Yet Oswald had not once complained; and the persons of a higher class, who had crossed with him, said not a word on this subject; but the common people, in whom their superiors rarely confide, are wont to detect the truth without the aid of words; they pity you when you suffer, though ignorant of the cause; and their spontaneous sympathy is unmixed with either censure or advice.
[1] Neither of these names is Scotch. We are not informed whether the hero's Christian name is Oswald, or Nevil his family one, as well as his title. He signs the former to his letters, and constantly calls himself an Englishman.—TRANSLATOR.
[CHAPTER II.]
Travelling, say what we will, is one of the saddest pleasures in life. If you ever feel at ease in a strange place, it is because you have begun to make it your home; but to traverse unknown lands, to hear a language which you hardly comprehend, to look on faces unconnected with either your past or future, this is solitude without repose or dignity; for the hurry to arrive where no one awaits you, that agitation whose sole cause is curiosity, lessens you in your own esteem, while, ere new objects can become old, they have bound you by some sweet links of sentiment and habit.
Oswald felt his despondency redoubled in crossing Germany to reach Italy, obliged by war to avoid France and its frontiers, as well as the troops, who rendered the roads impassable. This necessity for attending to detail, and taking, almost every instant, a new resolution, was utterly insufferable. His health, instead of improving, often obliged him to stop, while he longed to arrive at some other place, or at least to fly from where he was. He took the least possible care of his constitution; accusing himself as culpable, with but too great severity. If he wished still to live, it was but for the defence of his country.
"My native land," would he sigh—"has it not a parental right over me? but I want power to serve it usefully. I must not offer it the feeble existence which I drag towards the sun, to beg of him some principle of life, that may struggle against my woes. None but a father could receive me thus, and love me the more, the more I was deserted by nature and by fate."

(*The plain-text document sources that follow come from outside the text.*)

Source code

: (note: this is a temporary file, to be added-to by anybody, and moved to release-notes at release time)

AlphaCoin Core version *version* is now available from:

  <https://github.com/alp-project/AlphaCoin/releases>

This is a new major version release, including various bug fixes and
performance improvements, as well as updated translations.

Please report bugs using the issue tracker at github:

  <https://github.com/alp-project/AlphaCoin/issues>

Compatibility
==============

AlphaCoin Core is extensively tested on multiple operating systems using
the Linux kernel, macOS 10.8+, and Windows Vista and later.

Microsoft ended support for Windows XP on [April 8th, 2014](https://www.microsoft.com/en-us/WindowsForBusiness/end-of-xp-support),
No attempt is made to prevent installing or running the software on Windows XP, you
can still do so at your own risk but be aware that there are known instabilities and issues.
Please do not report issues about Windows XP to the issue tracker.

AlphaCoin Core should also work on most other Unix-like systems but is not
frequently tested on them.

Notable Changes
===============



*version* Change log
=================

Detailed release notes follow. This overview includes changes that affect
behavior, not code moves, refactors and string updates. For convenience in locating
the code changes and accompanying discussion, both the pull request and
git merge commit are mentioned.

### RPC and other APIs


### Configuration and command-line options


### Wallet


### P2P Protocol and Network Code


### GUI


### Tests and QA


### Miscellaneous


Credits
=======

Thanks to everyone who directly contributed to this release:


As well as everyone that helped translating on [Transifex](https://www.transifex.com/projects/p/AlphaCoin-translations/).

He had flattered himself that a continual change of external objects would somewhat divert his fancy from its usual routine; but he could not, at first, realize this effect. It were better, after any great loss, to familiarize ourselves afresh with all that had surrounded us, accustom ourselves to the old familiar faces, to the house in which we had lived, and the daily duties which we ought to resume; each of these efforts jars fearfully on the heart; but nothing multiplies them like an absence.

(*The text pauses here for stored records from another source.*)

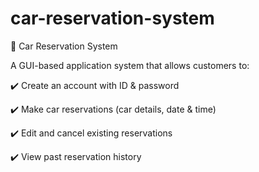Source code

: # car-reservation-system
🚗 Car Reservation System

A GUI-based application system that allows customers to:

✔️ Create an account with ID & password

✔️ Make car reservations (car details, date & time)

✔️ Edit and cancel existing reservations

✔️ View past reservation history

Oswald's only pleasure was exploring the Tyrol, on a horse which he had brought from Scotland, and who climbed the hills at a gallop. The astonished peasants began by shrieking with fright, as they saw him borne along the precipice's edge, and ended by chapping their hands in admiration of his dexterity grace, and courage. He loved the sense of danger. It reconciled him for the instant with that life which he thus seemed to regain, and which it would have been easy to lose.
[CHAPTER III.]
At Inspruck, where he stayed for some time, in the house of a banker, Oswald was much interested by the history of Count d'Erfeuil, a French emigrant, who had sustained the total loss of an immense fortune with perfect serenity. By his musical talents he had maintained himself and an aged uncle, over whom he watched till the good man's death, constantly refusing the pecuniary aid which had been pressed on him. He had displayed the most brilliant valor—that of France—during the war, and an unchangeable gayety in the midst of reverses. He was anxious to visit Rome, that he might find a relative, whose heir he expected to become; and wished for a companion, or rather a friend, with whom to make the journey agreeably.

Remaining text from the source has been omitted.